Análisis profundo acerca del fenómeno de las biopics sobre las estrellas del rock
El suceso de Bohemian Rhapsody y, ahora, de Rocketman lleva a profundizar sobre una moda que no comenzó ahora y hace de la estética bastarda del rock no solo un contenido, sino también una forma
A pesar de que tuvo una muy tibia recepción por parte de la crítica, de que el director Bryan Singer fue despedido en la mitad del rodaje por su mal desempeño y de que hasta se crearon parodias de su desconcertante montaje, Bohemian Rhapsody se convirtió en la biopic más exitosa de la historia: recaudó más de 900 millones de dólares en todo el mundo y consiguió cuatro premios Oscar, incluido el de mejor actor para Rami Malek, a pesar de que su retrato de Freddie Mercury fue cuestionado no solo desde el punto de vista actoral, sino también desde el odontológico.
Con esa cifra de taquilla, estaba claro que, más rápido de lo que Freddie podía decir "bismillah", aparecería un film equivalente que intentaría lograr lo mismo por la misma vía.
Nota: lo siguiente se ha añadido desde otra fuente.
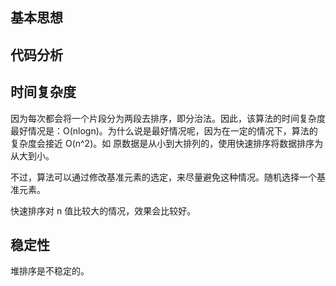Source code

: ## 基本思想

## 代码分析

## 时间复杂度

因为每次都会将一个片段分为两段去排序，即分治法。因此，该算法的时间复杂度最好情况是：O(nlogn)。为什么说是最好情况呢，因为在一定的情况下，算法的复杂度会接近 O(n^2)。如 原数据是从小到大排列的，使用快速排序将数据排序为从大到小。

不过，算法可以通过修改基准元素的选定，来尽量避免这种情况。随机选择一个基准元素。

快速排序对 n 值比较大的情况，效果会比较好。

## 稳定性

堆排序是不稳定的。
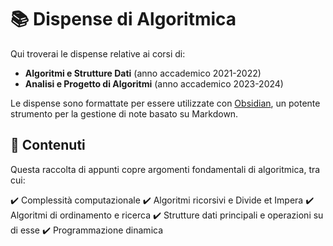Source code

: # 📚 Dispense di Algoritmica
Qui troverai le dispense relative ai corsi di:

- **Algoritmi e Strutture Dati** (anno accademico 2021-2022)
- **Analisi e Progetto di Algoritmi** (anno accademico 2023-2024)

Le dispense sono formattate per essere utilizzate con [Obsidian](https://obsidian.md/), un potente strumento per la gestione di note basato su Markdown.

## 📖 Contenuti
Questa raccolta di appunti copre argomenti fondamentali di algoritmica, tra cui:

✔️ Complessità computazionale
✔️ Algoritmi ricorsivi e Divide et Impera
✔️ Algoritmi di ordinamento e ricerca
✔️ Strutture dati principali e operazioni su di esse
✔️ Programmazione dinamica  
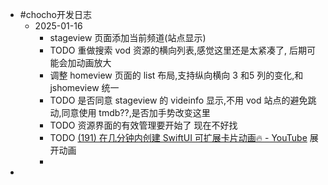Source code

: - #chocho开发日志
	- 2025-01-16
		- stageview 页面添加当前频道(站点显示)
		- TODO 重做搜索 vod 资源的横向列表,感觉这里还是太紧凑了, 后期可能会加动画放大
		- 调整 homeview 页面的 list 布局,支持纵向横向 3 和5 列的变化,和 jshomeview 统一
		- TODO  是否同意 stageview 的 videinfo 显示,不用 vod 站点的避免跳动,同意使用 tmdb??,是否加手势改变这里
		- TODO 资源界面的有效管理要开始了 现在不好找
		- TODO  [(191) 在几分钟内创建 SwiftUI 可扩展卡片动画🔥 - YouTube](https://www.youtube.com/watch?v=Se2kTH6k0f8) 展开动画
		-
-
Rocketman es la biografía de Elton John, gay renuente que luego acepta su sexualidad, y autor de una docena de éxitos. Si hacen falta más similitudes, se puede agregar que las dos películas están dirigidas por la misma persona, Dexter Fletcher, que se había hecho cargo de la biografía de Mercury tras el despido de Singer.
El suceso de Bohemian Rhapsody renovó el impulso del rubro, al punto de que, aun descontando el film de Elton John, estamos en medio de una avalancha de biografías rockeras, tanto en la variante de ficción basada en personas reales (The Dirt, sobre Mötley Crüe; England is Mine, sobre Morrissey; Blaze, sobre el músico country Blaze Fowley) como imaginarias (Nace una estrella, Vox Lux, Her Smell). Aunque es indudable la voluntad de capitalizar una tendencia, también es cierto que la biografía del rock excede este éxito contingente y lleva ya cinco décadas de historia sostenidas por el interés del público. La película acerca del rock & roll existe desde la década del 50 y fue, en parte, responsable de la invención de la noción moderna del teenager (y de su construcción como un nicho de mercado), con el improbable Bill Halley como uno de los primeros ídolos de los adolescentes rebeldes.
La biografía de la estrella de rock, sin embargo, es muy posterior. Aunque Halley y luego Elvis o los Beatles se convirtieron en estrellas de cine en los años 50 y 60, jamás una ficción los había tenido como objeto hasta los 70. The Buddy Holly Story (1978), protagonizada por Gary Busey y ganadora de un Oscar a la mejor banda sonora, acaso sea la primera biopic sobre una figura del rock. La película narra el ascenso del adolescente Holly desde Lubbock, Texas, hacia la fama nacional y concluye con su último concierto, la noche previa al accidente de avión que truncó su vida a los 22 años. Poco después, John Carpenter, recién salido del éxito de Halloween, dirigió el telefilm Elvis (1979), un relato honesto sobre la vida del Rey, que no soslaya los aspectos oscuros, con una muy buena interpretación protagónica de Kurt Russell, exídolo de Disney.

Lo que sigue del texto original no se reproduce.